409 POST https://storage.googleapis.com/storage/v1/b?project=pragmatic-bongo-404116&prettyPrint=false: Your previous request to create the named bucket succeeded and you already own it.


#### Create BigQuery Dataset

In [14]:
def create_bigquery_dataset(project_id, dataset_name):
    """Creates a BigQuery dataset."""
    bigquery_client = bigquery.Client(project=project_id)
    dataset_id = f"{project_id}.{dataset_name}"
    dataset = bigquery.Dataset(dataset_id)
    dataset.location = "US"
    bigquery_client.create_dataset(dataset)
    print(f"Dataset {dataset_id} created.")

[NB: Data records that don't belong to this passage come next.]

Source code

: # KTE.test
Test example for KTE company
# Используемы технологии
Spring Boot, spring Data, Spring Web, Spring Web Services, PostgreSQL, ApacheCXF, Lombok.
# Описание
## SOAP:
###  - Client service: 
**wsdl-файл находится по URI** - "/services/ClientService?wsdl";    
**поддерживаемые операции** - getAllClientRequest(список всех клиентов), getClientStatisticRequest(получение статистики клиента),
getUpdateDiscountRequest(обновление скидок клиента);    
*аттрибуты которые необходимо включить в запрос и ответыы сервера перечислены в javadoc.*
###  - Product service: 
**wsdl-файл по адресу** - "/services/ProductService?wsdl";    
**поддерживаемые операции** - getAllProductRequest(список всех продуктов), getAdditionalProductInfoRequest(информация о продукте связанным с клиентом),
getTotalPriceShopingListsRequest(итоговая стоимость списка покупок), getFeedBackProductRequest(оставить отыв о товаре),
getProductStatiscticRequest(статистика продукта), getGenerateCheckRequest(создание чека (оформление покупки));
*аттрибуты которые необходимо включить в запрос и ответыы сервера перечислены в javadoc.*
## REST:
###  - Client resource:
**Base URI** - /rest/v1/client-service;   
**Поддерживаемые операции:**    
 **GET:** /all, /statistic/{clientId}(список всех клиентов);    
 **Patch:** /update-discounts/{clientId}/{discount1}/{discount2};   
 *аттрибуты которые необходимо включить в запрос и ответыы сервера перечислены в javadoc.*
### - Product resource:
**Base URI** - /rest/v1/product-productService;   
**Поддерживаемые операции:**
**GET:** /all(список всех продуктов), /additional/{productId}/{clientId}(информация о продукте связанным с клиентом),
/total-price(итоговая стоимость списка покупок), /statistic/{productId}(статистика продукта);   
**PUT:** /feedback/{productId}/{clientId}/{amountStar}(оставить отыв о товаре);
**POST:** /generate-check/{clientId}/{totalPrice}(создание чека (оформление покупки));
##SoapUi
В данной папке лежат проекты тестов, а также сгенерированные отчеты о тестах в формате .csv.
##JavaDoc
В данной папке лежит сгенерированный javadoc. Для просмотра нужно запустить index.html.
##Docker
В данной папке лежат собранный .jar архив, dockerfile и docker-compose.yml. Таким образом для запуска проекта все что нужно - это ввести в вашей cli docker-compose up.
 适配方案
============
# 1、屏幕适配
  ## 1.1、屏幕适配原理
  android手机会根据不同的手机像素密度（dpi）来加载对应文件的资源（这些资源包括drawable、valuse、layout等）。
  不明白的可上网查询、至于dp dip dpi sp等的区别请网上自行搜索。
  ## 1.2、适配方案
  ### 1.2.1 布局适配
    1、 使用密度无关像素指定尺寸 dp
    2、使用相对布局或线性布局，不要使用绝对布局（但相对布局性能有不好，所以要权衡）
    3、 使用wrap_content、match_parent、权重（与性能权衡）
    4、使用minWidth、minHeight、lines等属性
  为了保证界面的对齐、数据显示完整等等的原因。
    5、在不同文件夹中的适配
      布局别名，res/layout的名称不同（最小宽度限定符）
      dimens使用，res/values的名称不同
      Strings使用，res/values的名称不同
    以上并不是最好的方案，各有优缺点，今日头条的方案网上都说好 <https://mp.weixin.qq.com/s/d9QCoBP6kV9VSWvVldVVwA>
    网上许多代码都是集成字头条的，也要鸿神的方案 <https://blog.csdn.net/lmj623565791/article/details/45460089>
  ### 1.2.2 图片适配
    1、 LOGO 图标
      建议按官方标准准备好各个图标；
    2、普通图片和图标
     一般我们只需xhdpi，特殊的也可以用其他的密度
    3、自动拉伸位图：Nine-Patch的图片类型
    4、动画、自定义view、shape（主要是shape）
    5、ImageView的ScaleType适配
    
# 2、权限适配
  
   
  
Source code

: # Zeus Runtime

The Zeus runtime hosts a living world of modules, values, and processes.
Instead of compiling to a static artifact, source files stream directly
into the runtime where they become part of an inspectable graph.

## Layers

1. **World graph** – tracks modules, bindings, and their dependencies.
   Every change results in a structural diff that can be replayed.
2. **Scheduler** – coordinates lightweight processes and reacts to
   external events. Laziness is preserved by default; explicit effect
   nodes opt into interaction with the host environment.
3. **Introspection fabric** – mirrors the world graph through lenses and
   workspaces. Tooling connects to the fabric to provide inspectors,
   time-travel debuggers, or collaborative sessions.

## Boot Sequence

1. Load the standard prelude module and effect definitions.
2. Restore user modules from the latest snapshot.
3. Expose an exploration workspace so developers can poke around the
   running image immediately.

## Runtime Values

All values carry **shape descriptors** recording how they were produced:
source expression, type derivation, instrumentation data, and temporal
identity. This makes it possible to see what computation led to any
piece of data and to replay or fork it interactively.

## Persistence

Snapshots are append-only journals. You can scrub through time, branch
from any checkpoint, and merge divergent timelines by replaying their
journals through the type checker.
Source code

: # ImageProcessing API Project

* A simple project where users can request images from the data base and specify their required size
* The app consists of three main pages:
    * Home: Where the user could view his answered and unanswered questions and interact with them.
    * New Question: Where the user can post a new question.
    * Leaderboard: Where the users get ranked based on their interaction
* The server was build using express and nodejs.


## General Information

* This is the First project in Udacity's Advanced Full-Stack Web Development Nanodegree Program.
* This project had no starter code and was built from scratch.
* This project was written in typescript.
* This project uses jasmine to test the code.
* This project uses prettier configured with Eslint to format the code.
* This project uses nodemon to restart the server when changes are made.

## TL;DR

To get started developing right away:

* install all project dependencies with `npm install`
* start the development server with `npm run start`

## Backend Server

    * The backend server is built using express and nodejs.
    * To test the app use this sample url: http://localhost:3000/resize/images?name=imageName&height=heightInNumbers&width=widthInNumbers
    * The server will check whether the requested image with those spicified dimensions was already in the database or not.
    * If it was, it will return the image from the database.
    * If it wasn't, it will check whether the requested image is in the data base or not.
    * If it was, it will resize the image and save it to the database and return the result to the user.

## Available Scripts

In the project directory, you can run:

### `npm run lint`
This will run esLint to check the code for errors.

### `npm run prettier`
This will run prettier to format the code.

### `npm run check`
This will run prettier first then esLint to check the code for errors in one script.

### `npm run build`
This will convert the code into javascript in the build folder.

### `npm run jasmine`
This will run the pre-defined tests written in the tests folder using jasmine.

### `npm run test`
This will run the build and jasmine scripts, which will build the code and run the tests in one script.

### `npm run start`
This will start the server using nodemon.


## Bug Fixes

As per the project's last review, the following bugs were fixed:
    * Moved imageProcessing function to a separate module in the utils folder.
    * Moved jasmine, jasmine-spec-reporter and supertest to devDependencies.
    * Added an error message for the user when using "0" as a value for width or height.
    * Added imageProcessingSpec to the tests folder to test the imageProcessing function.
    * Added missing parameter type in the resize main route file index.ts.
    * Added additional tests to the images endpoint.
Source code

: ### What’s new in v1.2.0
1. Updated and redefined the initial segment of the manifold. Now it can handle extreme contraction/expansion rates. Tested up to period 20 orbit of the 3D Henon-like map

project_id = 'pragmatic-bongo-404116'
dataset_name = 'ownership_payment'
try:
    create_bigquery_dataset(project_id, dataset_name)
except Exception as e:
    print(f"{e}")

409 POST https://bigquery.googleapis.com/bigquery/v2/projects/pragmatic-bongo-404116/datasets?prettyPrint=false: Already Exists: Dataset pragmatic-bongo-404116:ownership_payment


#### Create Tables in BigQuery

In [15]:
# Get the path to the service account key file from the environment variable
service_account_path = os.environ.get('GOOGLE_APPLICATION_CREDENTIALS')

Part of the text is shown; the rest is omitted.